Das Bild Berlins als Mekka der Freiheit hat Legendenstatus erreicht. Missverstandene Jugendliche, die ihr Glück jagen und Zugezogene auf Sinnsuche. Ist das nur ein Klischee? Katerina Nikolova hat bei Studis und Berliner*innen Anekdoten zu ihrer ›Berliner Freiheit‹ gesammelt.
Spandau
Wenn man an Berlin denkt, denken die meisten an eine Großstadt. Aber tatsächlich hat Berlin ja auch viel Landfläche. Und ich weiß, alle mobben Spandau, aber hier gibt es schöne kleine Hügel und Wälder, und wenn ich da Fahrrad fahre, dann fühle ich mich immer sehr frei.
Fashion-Engel
Ich entwerfe selber Kleidung und mache davon ab und zu Fotos für Instagram. Für meine neue kleine Kollektion machte ich mit zwei Freundinnen ein Shooting in einer U-Bahn-Station. Die Leute stiegen ein und aus und beäugten uns. Manche lächelten, aber niemanden scheint das besonders zu erstaunen.
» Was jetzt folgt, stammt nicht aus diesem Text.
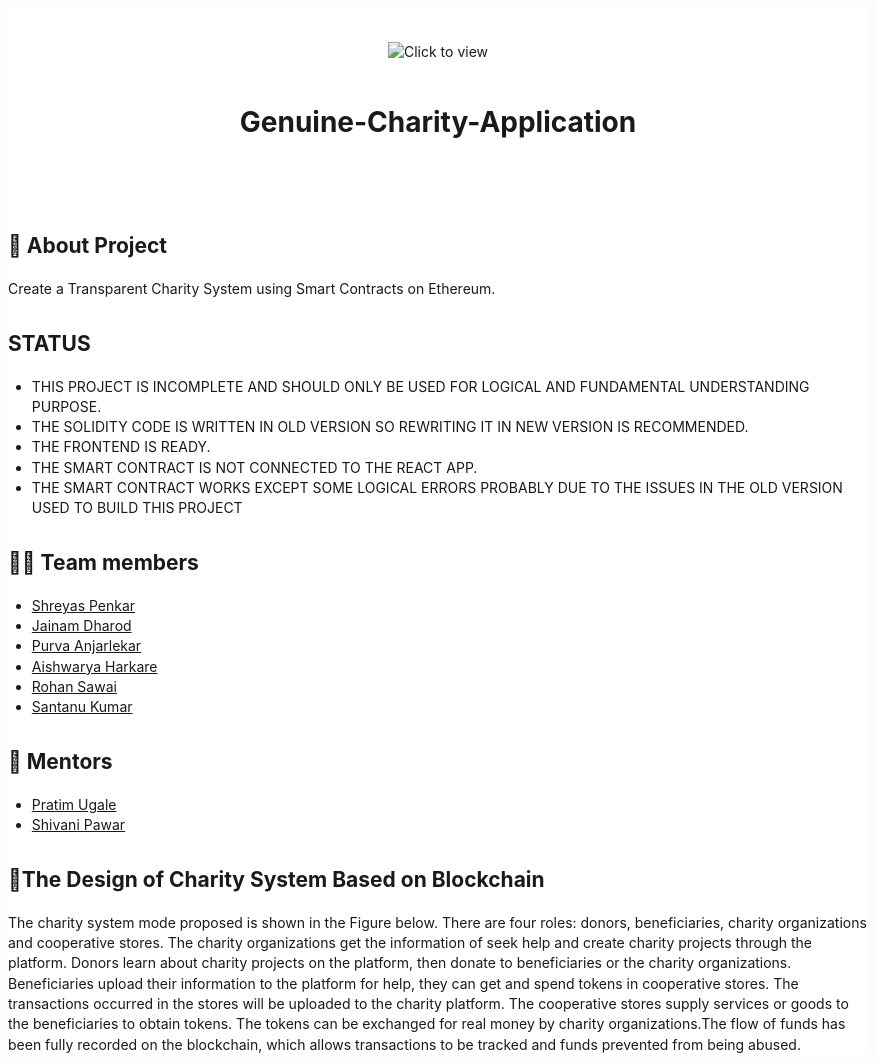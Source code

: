 
<br />
<p align="center">
       <img src="https://drive.google.com/uc?export=view&id=17oE81x8pLWTI3GjqXKJKAtfxnJMUpdNl" alt="Click to view" width="120" height="120">


  <h1 align="center">Genuine-Charity-Application</h1>
    <br><br>
  </p>
</p>


## 🤔 About Project

Create a Transparent Charity System using Smart Contracts on Ethereum.

## STATUS

* THIS PROJECT IS INCOMPLETE AND SHOULD ONLY BE USED FOR LOGICAL AND FUNDAMENTAL UNDERSTANDING PURPOSE.
* THE SOLIDITY CODE IS WRITTEN IN OLD VERSION SO REWRITING IT IN NEW VERSION IS RECOMMENDED.
* THE FRONTEND IS READY.
* THE SMART CONTRACT IS NOT CONNECTED TO THE REACT APP.
* THE SMART CONTRACT WORKS EXCEPT SOME LOGICAL ERRORS PROBABLY DUE TO THE ISSUES IN THE OLD VERSION USED TO BUILD THIS PROJECT 

## 👨‍💻 Team members
* [Shreyas Penkar](https://github.com/Shreyas-Penkar)
* [Jainam Dharod](https://github.com/madmax19)
* [Purva Anjarlekar](https://github.com/Caddonix)
* [Aishwarya Harkare](https://github.com/Aishwarya856)
* [Rohan Sawai](https://github.com/rohansawai)
* [Santanu Kumar](https://github.com/santanukumar666)

## 🙏 Mentors
* [Pratim Ugale](https://github.com/pratimugale)
* [Shivani Pawar](https://github.com/shivanipawar00)

## 🔗The Design of Charity System Based on Blockchain
The charity system mode proposed is shown in the Figure below. There are four roles: donors, beneficiaries, 
charity organizations and cooperative stores. The charity organizations get the information of seek help and 
create charity projects through the platform. Donors learn about charity projects on the platform, 
then donate to beneficiaries or the charity organizations. Beneficiaries upload their information to the platform for help, 
they can get and spend tokens in cooperative stores. The transactions occurred in the stores will be uploaded to the charity platform. 
The cooperative stores supply services or goods to the beneficiaries to obtain tokens. The tokens can 
be exchanged for real money by charity organizations.The flow of funds has been fully recorded on 
the blockchain, which allows transactions to be tracked and funds prevented from being abused.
In einer Situation, in der man sich zur Schau stellt und sich oft beobachtet oder verurteilt fühlt, wurde mir klar, dass man nur ins kalte Wasser springen braucht, um zu merken, dass Berlins Wasser – ausschließlich metaphorisch gemeint! – eigentlich gar nicht so kalt ist.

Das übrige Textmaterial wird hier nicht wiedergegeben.